**PROBLEM TO SOLVE**: Whenever a line in the data contains "title", show that line.

═══ DATA FOR THIS TASK ═══

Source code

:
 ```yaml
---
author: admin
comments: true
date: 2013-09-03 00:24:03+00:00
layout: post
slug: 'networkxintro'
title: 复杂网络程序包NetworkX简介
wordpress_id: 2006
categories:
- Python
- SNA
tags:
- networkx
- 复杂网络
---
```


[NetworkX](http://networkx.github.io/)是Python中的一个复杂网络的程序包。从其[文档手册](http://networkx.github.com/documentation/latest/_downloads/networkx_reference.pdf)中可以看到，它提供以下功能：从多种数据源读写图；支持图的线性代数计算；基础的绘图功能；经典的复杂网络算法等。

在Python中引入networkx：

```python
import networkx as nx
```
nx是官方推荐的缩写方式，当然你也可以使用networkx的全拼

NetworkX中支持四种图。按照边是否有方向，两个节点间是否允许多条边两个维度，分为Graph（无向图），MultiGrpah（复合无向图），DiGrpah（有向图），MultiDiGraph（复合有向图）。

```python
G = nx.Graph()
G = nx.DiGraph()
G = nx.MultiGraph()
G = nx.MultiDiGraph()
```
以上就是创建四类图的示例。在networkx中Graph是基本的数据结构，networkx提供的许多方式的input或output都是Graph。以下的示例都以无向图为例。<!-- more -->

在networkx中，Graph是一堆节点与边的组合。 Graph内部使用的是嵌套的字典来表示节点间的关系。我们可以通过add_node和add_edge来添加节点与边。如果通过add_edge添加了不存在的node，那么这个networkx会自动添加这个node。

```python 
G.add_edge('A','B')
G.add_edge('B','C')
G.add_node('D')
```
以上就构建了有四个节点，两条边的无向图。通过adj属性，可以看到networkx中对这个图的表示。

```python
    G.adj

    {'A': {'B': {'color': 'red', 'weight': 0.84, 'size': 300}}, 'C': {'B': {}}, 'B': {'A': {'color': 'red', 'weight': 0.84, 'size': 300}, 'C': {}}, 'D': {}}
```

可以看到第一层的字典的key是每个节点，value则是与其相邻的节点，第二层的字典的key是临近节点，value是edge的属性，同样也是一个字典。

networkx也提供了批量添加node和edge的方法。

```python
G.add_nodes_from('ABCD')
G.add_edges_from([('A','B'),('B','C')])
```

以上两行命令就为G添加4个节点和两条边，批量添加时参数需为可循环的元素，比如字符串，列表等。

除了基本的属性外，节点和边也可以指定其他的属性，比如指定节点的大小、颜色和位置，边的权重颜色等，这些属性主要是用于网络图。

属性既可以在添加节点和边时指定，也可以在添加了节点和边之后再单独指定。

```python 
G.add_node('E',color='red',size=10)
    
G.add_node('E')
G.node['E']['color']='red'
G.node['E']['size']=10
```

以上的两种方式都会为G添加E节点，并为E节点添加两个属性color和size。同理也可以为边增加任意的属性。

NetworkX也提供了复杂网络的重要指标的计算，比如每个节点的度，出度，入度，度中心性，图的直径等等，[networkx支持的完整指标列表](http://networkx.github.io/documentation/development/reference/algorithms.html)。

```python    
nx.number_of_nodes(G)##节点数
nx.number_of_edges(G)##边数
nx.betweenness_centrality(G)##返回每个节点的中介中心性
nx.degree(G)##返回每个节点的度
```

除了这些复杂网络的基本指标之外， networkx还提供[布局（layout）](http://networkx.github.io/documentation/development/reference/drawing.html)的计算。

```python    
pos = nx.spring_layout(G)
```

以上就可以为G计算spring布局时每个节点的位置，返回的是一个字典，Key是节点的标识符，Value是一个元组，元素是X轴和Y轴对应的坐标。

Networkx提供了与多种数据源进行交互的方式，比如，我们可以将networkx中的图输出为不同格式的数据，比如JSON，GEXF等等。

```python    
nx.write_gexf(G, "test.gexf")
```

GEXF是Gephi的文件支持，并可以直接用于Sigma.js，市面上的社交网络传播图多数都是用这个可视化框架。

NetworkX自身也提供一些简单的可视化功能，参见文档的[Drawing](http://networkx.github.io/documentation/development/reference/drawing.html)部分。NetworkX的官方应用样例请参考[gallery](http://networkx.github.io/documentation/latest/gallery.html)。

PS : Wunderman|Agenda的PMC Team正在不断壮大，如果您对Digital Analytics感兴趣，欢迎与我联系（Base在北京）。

═══
═══ DATA FOR THIS TASK ═══

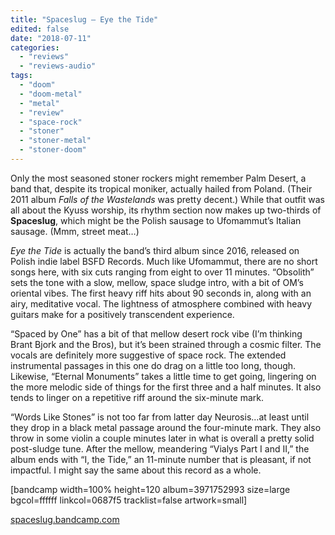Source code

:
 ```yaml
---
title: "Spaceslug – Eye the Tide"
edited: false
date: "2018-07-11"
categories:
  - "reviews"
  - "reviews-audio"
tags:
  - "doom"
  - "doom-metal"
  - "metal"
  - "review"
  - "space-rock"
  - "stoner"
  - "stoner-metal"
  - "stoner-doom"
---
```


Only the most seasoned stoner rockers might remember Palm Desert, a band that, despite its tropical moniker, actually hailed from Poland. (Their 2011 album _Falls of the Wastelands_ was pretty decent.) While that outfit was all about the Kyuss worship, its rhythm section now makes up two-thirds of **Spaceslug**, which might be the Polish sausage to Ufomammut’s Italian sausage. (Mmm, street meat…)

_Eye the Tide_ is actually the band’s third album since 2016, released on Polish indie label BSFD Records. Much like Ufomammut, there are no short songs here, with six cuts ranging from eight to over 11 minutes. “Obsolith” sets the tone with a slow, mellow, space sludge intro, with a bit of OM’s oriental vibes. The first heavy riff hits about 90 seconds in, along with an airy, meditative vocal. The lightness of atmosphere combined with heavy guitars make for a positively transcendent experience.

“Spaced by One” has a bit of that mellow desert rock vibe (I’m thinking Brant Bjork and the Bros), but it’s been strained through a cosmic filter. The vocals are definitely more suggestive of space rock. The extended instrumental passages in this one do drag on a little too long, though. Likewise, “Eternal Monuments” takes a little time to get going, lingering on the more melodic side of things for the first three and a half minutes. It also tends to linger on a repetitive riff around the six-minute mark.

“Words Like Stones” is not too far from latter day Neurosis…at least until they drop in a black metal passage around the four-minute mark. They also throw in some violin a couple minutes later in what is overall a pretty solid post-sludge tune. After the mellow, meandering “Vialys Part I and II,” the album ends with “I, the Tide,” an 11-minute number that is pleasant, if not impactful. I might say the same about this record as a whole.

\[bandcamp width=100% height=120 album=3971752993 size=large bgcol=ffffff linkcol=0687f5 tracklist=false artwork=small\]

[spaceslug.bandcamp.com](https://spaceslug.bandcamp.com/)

═══

**RESULT OF THE TASK**:
title: 复杂网络程序包NetworkX简介
title: "Spaceslug – Eye the Tide"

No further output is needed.